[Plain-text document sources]
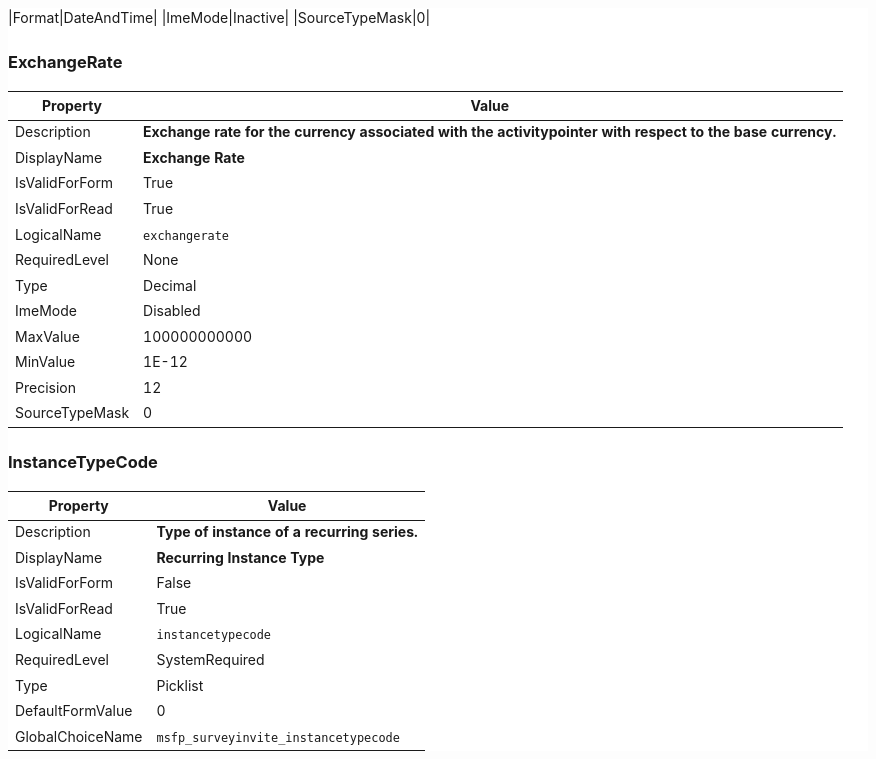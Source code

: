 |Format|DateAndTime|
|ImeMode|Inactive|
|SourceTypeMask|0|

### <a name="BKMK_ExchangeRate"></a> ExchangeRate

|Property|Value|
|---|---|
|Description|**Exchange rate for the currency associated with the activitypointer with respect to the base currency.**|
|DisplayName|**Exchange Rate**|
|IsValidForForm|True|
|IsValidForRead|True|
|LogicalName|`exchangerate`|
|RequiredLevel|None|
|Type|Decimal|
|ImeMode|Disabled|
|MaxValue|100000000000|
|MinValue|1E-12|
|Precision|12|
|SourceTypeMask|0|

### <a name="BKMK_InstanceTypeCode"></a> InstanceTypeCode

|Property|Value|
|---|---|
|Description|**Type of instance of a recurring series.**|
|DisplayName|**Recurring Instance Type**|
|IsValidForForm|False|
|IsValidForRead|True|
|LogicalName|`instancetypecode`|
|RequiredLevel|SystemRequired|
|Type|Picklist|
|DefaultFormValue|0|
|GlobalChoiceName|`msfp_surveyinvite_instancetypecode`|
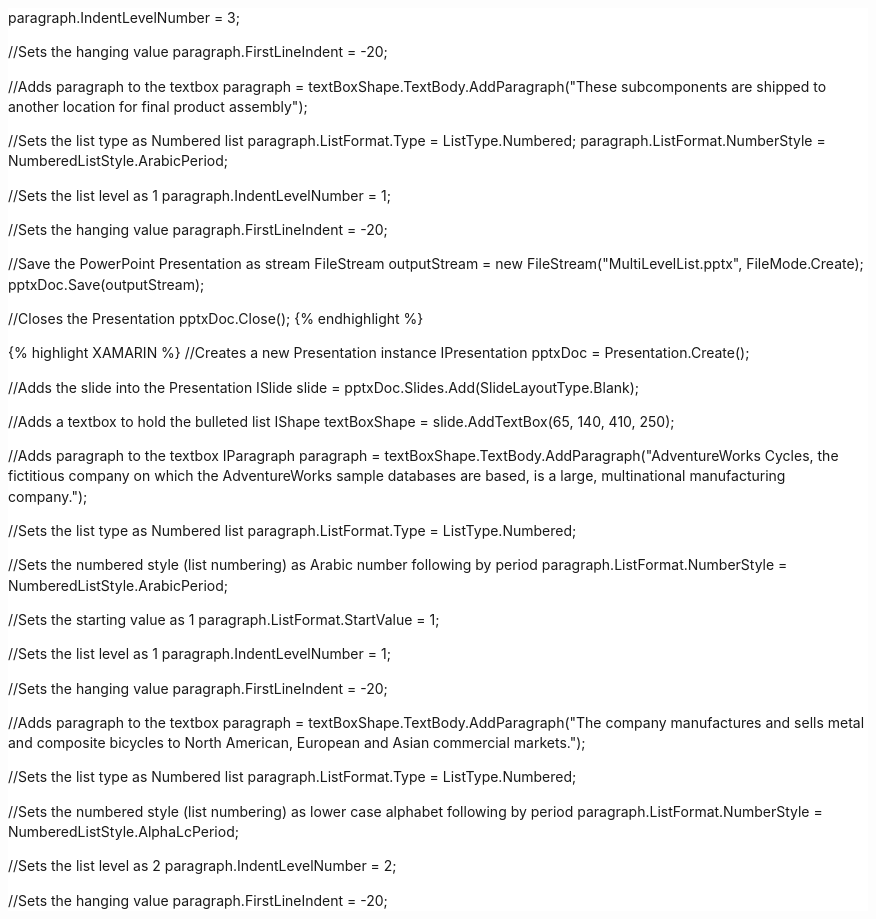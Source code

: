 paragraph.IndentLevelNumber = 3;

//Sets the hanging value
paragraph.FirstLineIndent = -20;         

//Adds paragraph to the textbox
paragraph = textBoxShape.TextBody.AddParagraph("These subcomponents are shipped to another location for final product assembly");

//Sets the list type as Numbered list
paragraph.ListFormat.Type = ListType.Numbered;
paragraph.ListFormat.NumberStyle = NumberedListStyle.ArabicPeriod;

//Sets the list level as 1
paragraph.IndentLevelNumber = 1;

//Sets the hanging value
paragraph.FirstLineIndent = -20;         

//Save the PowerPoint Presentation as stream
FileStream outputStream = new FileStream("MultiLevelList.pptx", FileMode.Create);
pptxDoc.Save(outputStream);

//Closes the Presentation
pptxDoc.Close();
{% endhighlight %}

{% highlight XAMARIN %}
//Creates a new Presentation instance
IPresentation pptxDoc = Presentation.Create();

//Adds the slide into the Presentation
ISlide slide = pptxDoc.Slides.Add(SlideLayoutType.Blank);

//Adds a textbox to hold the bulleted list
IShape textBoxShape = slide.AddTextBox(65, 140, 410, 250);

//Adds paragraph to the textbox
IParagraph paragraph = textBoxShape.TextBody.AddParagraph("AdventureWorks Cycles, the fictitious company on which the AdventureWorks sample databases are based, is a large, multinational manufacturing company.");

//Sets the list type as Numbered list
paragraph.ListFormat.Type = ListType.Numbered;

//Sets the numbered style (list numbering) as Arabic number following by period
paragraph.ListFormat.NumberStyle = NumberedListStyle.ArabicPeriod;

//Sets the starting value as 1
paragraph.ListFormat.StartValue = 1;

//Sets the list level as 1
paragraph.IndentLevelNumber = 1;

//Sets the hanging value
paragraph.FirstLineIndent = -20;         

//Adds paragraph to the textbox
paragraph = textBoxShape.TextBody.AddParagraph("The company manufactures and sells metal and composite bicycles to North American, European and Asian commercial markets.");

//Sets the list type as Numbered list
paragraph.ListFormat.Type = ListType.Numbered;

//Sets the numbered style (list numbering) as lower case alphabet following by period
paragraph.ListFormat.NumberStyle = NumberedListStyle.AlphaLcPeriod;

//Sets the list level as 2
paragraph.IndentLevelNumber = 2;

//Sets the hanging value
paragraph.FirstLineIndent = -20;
--
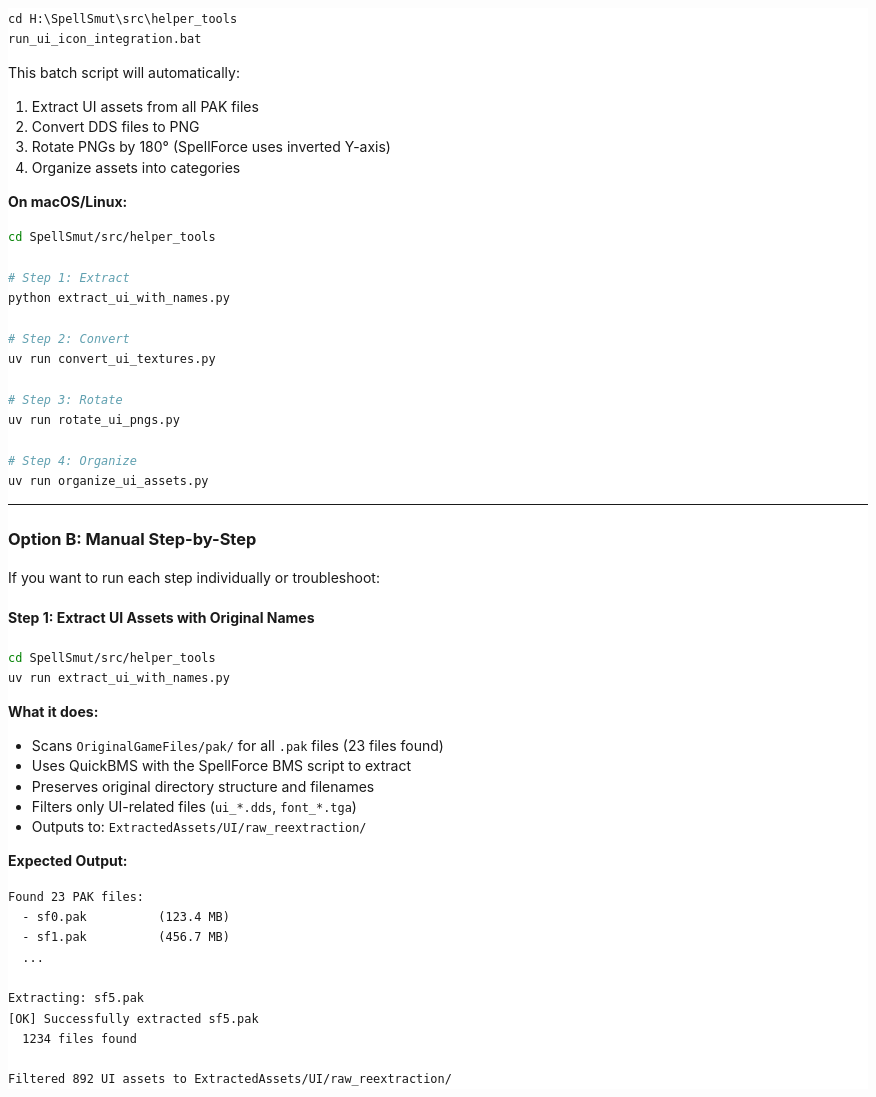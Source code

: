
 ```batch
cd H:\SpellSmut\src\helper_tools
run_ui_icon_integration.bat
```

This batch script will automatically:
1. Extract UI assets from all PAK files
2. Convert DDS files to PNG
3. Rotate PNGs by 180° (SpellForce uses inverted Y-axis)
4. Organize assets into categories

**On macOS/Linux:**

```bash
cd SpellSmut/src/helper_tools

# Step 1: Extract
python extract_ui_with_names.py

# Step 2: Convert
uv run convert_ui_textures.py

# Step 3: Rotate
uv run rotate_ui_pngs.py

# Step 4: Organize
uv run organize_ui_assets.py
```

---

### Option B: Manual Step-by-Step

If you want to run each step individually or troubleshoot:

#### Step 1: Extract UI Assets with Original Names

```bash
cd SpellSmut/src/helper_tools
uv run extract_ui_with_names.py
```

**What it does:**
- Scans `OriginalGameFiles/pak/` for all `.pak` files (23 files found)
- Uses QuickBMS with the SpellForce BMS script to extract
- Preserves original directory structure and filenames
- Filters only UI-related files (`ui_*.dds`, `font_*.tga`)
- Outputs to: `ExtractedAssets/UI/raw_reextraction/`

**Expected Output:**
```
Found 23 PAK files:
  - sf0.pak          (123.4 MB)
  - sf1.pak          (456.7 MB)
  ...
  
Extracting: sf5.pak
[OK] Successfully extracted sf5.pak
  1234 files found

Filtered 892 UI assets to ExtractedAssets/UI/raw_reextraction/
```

What to produce ▸ Extract each line holding the word "DisplayName" from the records.

Written answer ▸
|DisplayName|**Exchange Rate**|
|DisplayName|**Recurring Instance Type**|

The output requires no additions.